According to Sarmiento from NDLON, “In the Trump era, our best of defense are going to be local, and Santa Ana is one of the best examples of building local grassroots groups that are combatant and fiercely independent.”

An important piece of the current immigrant rights movement is both broadening the movement to include the most vulnerable—those deemed criminal for example.

 Roberto Herrera from OC Resilience one of the leading organizations in the immigrant rights movement in Santa Ana, stated, “Trump is asking to deport the most vulnerable. For us, Santa Ana will stand strong and be there for us, for the most vulnerable.”

At the city council meeting, a youth organizer stated, “With Trump... there’s no middle ground. We have to be bolder. Here in our local communities, we have to be bolder than Trump.”

Carlos Perea, another organizer with OC Resilience stated “we will not leave anyone behind” as a lesson learned from previous immigrant rights struggles including the Dream Act movement. Recognizing the interdependency of our community, and that those “criminals” are family members, working people, and a part of our community is central to the Sanctuary movement. Shifting the narrative of not leaving others behind, surfaces the interconnectedness of different places and issues.

It’s All Connected“Vivienda el Sueño de Todos,” Housing is Everyone’s Dream.   2017 Equity for All.

The interconnectedness of our issues is exemplified in the struggle over the city budget. Because of the size of Santa Ana, one city council meeting will have several important issues during a single meeting. For example, affordable housing, community land trusts, and immigrant rights issues may all be heard at the same meeting, bringing a range of demands to one night.

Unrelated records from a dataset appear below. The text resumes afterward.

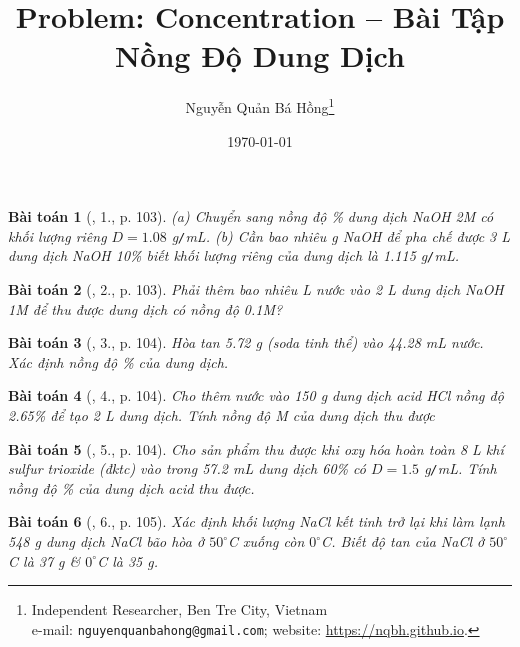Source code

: \documentclass{article}
\title{Problem: Concentration -- Bài Tập Nồng Độ Dung Dịch}
\author{Nguyễn Quản Bá Hồng\footnote{Independent Researcher, Ben Tre City, Vietnam\\e-mail: \texttt{nguyenquanbahong@gmail.com}; website: \url{https://nqbh.github.io}.}}
\date{\today}
\newtheorem{baitoan}{Bài toán}
\begin{document}
\maketitle
\begin{abstract}
	
\end{abstract}
\setcounter{secnumdepth}{4}
\setcounter{tocdepth}{3}
\tableofcontents


\begin{baitoan}[\cite{An_Hoa_Hoc_nang_cao_8_9}, 1., p. 103]
	(a) Chuyển sang nồng độ {\rm\%} dung dịch {\rm NaOH 2M} có khối lượng riêng $D = 1.08$ {\rm g{\tt/}mL}. (b) Cần bao nhiêu {\rm g NaOH} để pha chế được {\rm3 L} dung dịch {\rm NaOH 10\%} biết khối lượng riêng của dung dịch là {\rm1.115 g{\tt/}mL}.
\end{baitoan}

\begin{baitoan}[\cite{An_Hoa_Hoc_nang_cao_8_9}, 2., p. 103]
	Phải thêm bao nhiêu {\rm L} nước vào {2 L} dung dịch {\rm NaOH 1M} để thu được dung dịch có nồng độ {\rm0.1M}?
\end{baitoan}

\begin{baitoan}[\cite{An_Hoa_Hoc_nang_cao_8_9}, 3., p. 104]
	Hòa tan {\rm5.72 g } (soda tinh thể) vào {\rm44.28 mL} nước. Xác định nồng độ {\rm\%} của dung dịch.
\end{baitoan}

\begin{baitoan}[\cite{An_Hoa_Hoc_nang_cao_8_9}, 4., p. 104]
	Cho thêm nước vào {\rm150 g} dung dịch acid {\rm HCl} nồng độ {\rm2.65\%} để tạo {\rm2 L} dung dịch. Tính nồng độ M của dung dịch thu được
\end{baitoan}

\begin{baitoan}[\cite{An_Hoa_Hoc_nang_cao_8_9}, 5., p. 104]
	Cho sản phẩm thu được khi oxy hóa hoàn toàn {\rm8 L} khí sulfur trioxide (đktc) vào trong {\rm57.2 mL} dung dịch {\rm{} 60\%} có $D = 1.5$ {\rm g{\tt/}mL}. Tính nồng độ \% của dung dịch acid thu được.
\end{baitoan}

\begin{baitoan}[\cite{An_Hoa_Hoc_nang_cao_8_9}, 6., p. 105]
	Xác định khối lượng {\rm NaCl} kết tinh trở lại khi làm lạnh {\rm548 g} dung dịch {\rm NaCl} bão hòa ở $50^\circ${\rm C} xuống còn $0^\circ${\rm C}. Biết độ tan của {\rm NaCl} ở $50^\circ${\rm C} là {\rm37 g} \& $0^\circ${\rm C} là {\rm35 g}.
\end{baitoan}
\end{document}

Recently residents of Lacy, a historic barrio facing some of the highest overcrowding rates of Santa Ana began organizing around housing issues and named themselves the Vecinos de Lacy en Acción—VeLA. The group is mostly immigrant women with children. At a recent budget meeting they decided to speak up in favor of legal representation for immigrant facing deportation. OnJuly 5, 2017, the City council members approved the city’s fiscal budget for 2017-18 and included the allocation of $65,000 toward a legal defense fund for immigration resources.

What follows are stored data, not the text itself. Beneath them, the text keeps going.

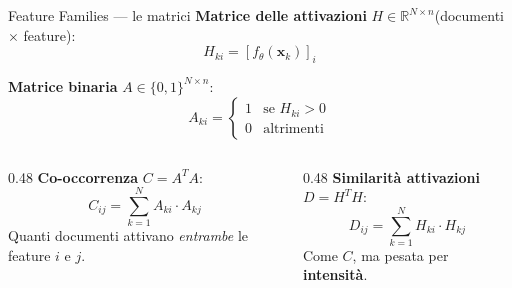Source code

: \documentclass[aspectratio=169, 10pt]{beamer}
\begin{document}
\begin{frame}{Feature Families --- le matrici}
    \textbf{Matrice delle attivazioni} $H \in \mathbb{R}^{N \times n}$\quad (documenti $\times$ feature):
    \[
        H_{ki} = \left[ f_\theta(\mathbf{x}_k) \right]_i
    \]

    \vspace{0.2cm}
    \textbf{Matrice binaria} $A \in \{0,1\}^{N \times n}$:
    \[
        A_{ki} = \begin{cases} 1 & \text{se } H_{ki} > 0 \\ 0 & \text{altrimenti} \end{cases}
    \]

    \vspace{0.2cm}
    \begin{columns}
        \begin{column}{0.48\textwidth}
            \textbf{Co-occorrenza} $C = A^T A$:
            \[
                C_{ij} = \sum_{k=1}^{N} A_{ki} \cdot A_{kj}
            \]
            {\small Quanti documenti attivano \textit{entrambe} le feature $i$ e $j$.}
        \end{column}
        \begin{column}{0.48\textwidth}
            \textbf{Similarit\`a attivazioni} $D = H^T H$:
            \[
                D_{ij} = \sum_{k=1}^{N} H_{ki} \cdot H_{kj}
            \]
            {\small Come $C$, ma pesata per \textbf{intensit\`a}.}
        \end{column}
    \end{columns}
\end{frame}
\end{document}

Residents working on housing in Santa Ana recognize the intersections with housing and immigrant rights and respond and vice versa. The issues that individuals face everyday are intersections that can foundations to building intersectional movements that are built from the ground up.

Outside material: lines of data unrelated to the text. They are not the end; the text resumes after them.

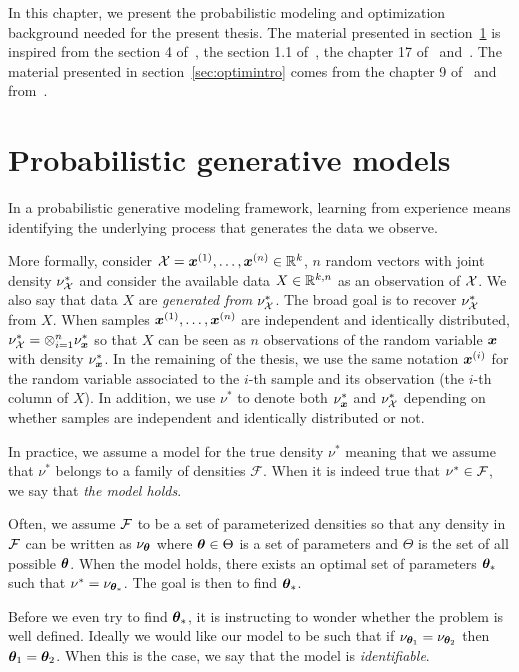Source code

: In this chapter, we present the probabilistic modeling and
optimization background needed for the present thesis. The material presented in
section~\ref{sec:probgenmodel} is inspired
from the section 4 of~\cite{levy2012probabilistic}, the section 1.1
of~\cite{ablin2019exploration}, the chapter 17 of~\cite{ferguson2017course}
and~\cite{stein1956inadmissibility}. The material presented in
section~\ref{sec:optimintro} comes from the chapter 9 of~\cite{boyd2004convex}
and from~\cite{neal1998view}.

\section{Probabilistic generative models}
\label{sec:probgenmodel}
In a probabilistic generative modeling framework, learning from experience means identifying the underlying process that generates the data we observe.

More formally, consider $\mathcal{X} = \boldsymbol{x}^{(1)}, \dots, \boldsymbol{x}^{(n)} \in \mathbb{R}^k$, $n$ random
vectors with joint density $\nu^*_{\mathcal{X}}$ and consider the available data $X \in \mathbb{R}^{k,
  n}$ as an observation of $\mathcal{X}$. We also say that data $X$ are \emph{generated from} $\nu^*_{\mathcal{X}}$.
The broad
goal is to recover $\nu^*_{\mathcal{X}}$ from $X$. When samples $\boldsymbol{x}^{(1)},
\dots, \boldsymbol{x}^{(n)}$ are independent and identically distributed,
$\nu^*_{\mathcal{X}} = \otimes_{i=1}^n \nu^*_{\boldsymbol{x}}$ so that
$X$ can be seen as $n$ observations of the random variable $\boldsymbol{x}$ with density
$\nu^*_{\boldsymbol{x}}$. In the remaining of the thesis, we use the same notation $\boldsymbol{x}^{(i)}$ for the random variable associated to the $i$-th sample and its observation (the $i$-th column
of $X$). In addition, we use $\nu^*$ to denote both $\nu^*_{\boldsymbol{x}}$ and $\nu^*_{\mathcal{X}}$ 
depending on whether samples are independent and identically
distributed or not.

In practice, we assume a model for the true density $\nu^*$ meaning that we
assume that $\nu^*$ belongs to a family of densities $\mathcal{F}$.
When it is indeed true that $\nu^* \in \mathcal{F}$, we say that \emph{the model holds}.

Often, we assume $\mathcal{F}$ to be a set of parameterized densities so
that any density in $\mathcal{F}$ can be written as $\nu_{\boldsymbol{\theta}}$ where
$\boldsymbol{\theta} \in \Theta$ is a set of parameters and $\Theta$ is the set of all
possible $\boldsymbol{\theta}$. When the model holds, there exists an optimal
set of parameters $\boldsymbol{\theta}_*$ such that $\nu^* = \nu_{\boldsymbol{\theta}_*}$. The goal is then
to find $\boldsymbol{\theta}_*$.


Before we even try to find $\boldsymbol{\theta}_*$, it is instructing to wonder whether the
problem is well defined. Ideally we would like our model to be such that if
$\nu_{\boldsymbol{\theta}_1} = \nu_{\boldsymbol{\theta}_2}$ then $\boldsymbol{\theta}_1=\boldsymbol{\theta}_2$.
When this is the case, we say that the model is \emph{identifiable}.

Issues of criminalization and racialized policing in our communities do not require a new frame and narrative that expands the sanctuary movement. Rather, the moment demands that we work effectively at these intersections—in local communities—in a way that can be scaled up to challenge the way the whole system works.

As a result of the loss of the ICE contract, the city is in the process of interviewing finalists in a request for qualifications for a jail reuse study and will be recommending a consultant soon. When and if the city sells public land, the participation of community organizations and residents who can push for community benefits ordinances and land trusts is crucial. Re-envisioning what the jail could look like and be used for can’t be left to a narrow group of experts. Fighting against the criminalization of our communities, and for our space and economies, requires an active base of residents at the local level.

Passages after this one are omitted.